[WORK ORDER]
For the records below, copy exactly the span that begins at the line containing "completed; the winner" and stops after the line containing "of probability distributions.", minus any pictures.

═══ DATASET

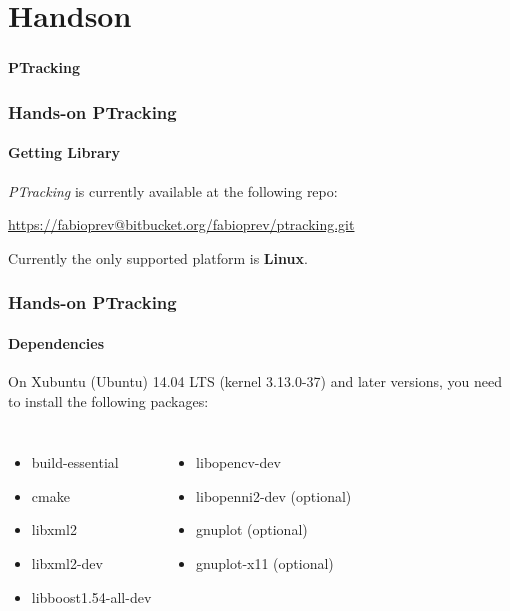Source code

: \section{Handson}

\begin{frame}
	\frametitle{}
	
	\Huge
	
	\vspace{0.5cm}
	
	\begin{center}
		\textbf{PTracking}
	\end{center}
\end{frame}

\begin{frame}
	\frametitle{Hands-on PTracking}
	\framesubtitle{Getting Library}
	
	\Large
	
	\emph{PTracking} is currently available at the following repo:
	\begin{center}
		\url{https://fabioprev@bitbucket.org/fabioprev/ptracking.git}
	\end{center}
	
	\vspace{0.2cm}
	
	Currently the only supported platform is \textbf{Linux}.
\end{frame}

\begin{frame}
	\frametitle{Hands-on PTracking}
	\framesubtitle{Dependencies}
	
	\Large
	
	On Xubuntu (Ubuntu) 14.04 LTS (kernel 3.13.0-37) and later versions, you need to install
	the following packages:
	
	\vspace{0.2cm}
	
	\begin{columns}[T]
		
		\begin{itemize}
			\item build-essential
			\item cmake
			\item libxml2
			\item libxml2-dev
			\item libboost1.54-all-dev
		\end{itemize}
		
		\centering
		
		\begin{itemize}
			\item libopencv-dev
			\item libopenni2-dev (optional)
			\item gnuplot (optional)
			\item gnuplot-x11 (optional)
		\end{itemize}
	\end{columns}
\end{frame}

══════
═══ DATASET

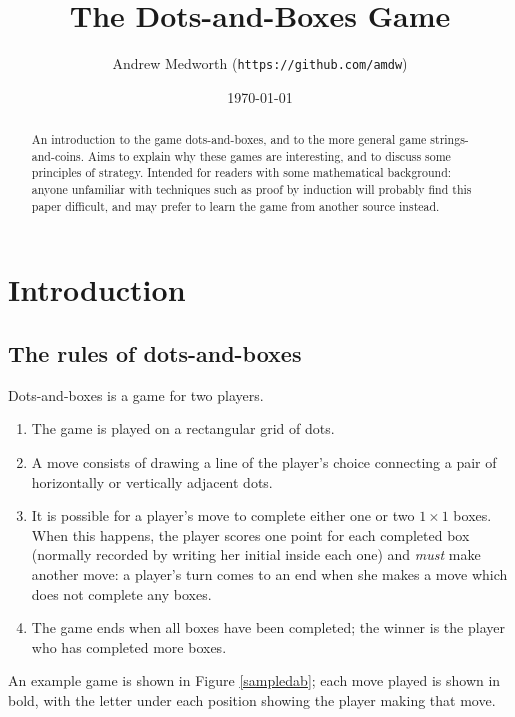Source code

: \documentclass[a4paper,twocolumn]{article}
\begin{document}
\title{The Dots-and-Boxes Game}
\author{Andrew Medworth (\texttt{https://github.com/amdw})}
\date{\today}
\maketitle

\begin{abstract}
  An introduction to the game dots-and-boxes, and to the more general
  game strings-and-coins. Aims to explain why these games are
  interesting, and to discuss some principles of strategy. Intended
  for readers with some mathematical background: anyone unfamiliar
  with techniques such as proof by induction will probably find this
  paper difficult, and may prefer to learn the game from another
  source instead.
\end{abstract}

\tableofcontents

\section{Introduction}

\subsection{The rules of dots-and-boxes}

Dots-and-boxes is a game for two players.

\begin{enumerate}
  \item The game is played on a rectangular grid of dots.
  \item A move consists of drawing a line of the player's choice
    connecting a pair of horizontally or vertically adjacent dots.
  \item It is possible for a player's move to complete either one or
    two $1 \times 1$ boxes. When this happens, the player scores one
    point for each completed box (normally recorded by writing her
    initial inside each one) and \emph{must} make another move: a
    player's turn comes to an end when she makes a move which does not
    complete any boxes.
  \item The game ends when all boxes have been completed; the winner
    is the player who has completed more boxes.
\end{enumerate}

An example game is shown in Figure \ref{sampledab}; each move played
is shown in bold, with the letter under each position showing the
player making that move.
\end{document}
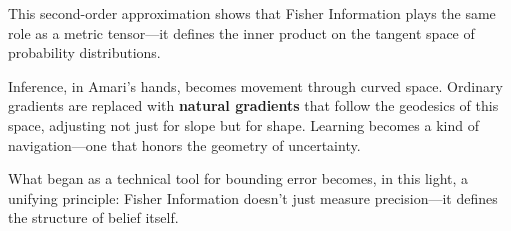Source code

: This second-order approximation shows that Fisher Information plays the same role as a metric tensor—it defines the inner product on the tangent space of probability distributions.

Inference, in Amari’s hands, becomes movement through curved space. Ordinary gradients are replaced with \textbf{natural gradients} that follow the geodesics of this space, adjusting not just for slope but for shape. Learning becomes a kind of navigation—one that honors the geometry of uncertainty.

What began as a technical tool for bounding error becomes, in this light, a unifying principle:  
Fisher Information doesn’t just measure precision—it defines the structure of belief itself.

══════
═══ DATASET

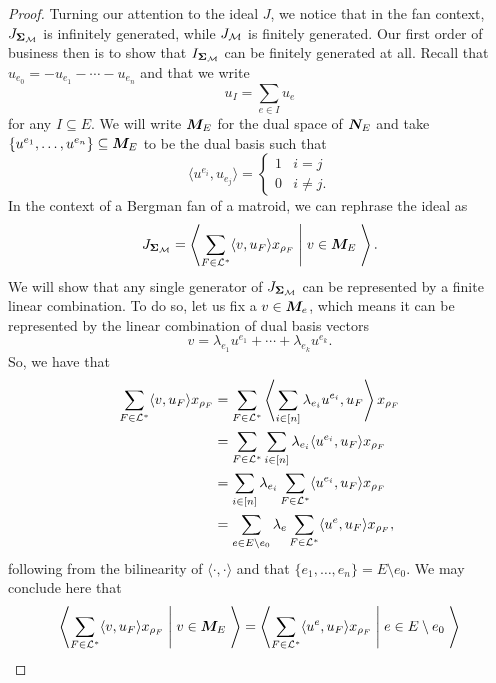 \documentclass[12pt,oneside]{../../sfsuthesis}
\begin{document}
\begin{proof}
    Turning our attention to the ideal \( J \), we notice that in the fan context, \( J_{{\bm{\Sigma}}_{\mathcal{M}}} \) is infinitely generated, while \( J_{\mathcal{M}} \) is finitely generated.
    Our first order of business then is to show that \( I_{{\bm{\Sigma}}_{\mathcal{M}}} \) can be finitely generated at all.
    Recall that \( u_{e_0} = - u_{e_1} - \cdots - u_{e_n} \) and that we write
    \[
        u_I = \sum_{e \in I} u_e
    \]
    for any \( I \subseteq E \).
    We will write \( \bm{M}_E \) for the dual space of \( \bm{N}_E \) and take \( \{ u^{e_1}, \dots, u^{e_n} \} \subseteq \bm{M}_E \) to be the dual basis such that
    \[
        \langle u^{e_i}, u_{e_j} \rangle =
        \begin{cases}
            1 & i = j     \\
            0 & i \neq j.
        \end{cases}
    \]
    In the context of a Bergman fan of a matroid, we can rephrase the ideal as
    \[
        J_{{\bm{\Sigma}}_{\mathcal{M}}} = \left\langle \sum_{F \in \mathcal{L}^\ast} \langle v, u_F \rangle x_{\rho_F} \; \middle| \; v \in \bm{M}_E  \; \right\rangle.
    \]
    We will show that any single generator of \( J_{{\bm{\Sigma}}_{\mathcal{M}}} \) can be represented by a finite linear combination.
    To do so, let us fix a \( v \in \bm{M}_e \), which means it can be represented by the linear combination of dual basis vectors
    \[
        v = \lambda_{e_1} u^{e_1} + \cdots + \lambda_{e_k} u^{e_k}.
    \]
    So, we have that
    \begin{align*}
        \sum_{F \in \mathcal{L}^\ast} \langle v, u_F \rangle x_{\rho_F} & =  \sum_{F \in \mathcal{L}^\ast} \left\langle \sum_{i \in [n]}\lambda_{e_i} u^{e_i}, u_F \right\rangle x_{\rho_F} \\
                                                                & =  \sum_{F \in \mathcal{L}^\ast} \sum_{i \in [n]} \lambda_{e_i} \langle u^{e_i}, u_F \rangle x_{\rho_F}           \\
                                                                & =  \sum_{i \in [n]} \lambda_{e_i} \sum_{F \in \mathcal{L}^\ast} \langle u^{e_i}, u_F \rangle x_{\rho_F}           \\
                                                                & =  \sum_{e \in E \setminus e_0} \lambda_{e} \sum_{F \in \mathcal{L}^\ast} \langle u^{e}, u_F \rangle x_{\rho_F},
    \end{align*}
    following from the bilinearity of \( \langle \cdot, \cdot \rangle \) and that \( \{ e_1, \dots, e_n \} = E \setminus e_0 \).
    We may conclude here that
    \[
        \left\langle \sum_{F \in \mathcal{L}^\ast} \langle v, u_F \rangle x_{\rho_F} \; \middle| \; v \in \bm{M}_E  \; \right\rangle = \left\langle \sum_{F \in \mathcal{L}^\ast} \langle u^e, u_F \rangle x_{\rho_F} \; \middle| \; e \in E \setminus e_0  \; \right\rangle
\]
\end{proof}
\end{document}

══════

[RESPONSE TO THE TASK]
  \item The game ends when all boxes have been completed; the winner
    is the player who has completed more boxes.
\end{enumerate}

An example game is shown in Figure \ref{sampledab}; each move played
is shown in bold, with the letter under each position showing the
player making that move.
\end{document}
Source code

: This second-order approximation shows that Fisher Information plays the same role as a metric tensor—it defines the inner product on the tangent space of probability distributions.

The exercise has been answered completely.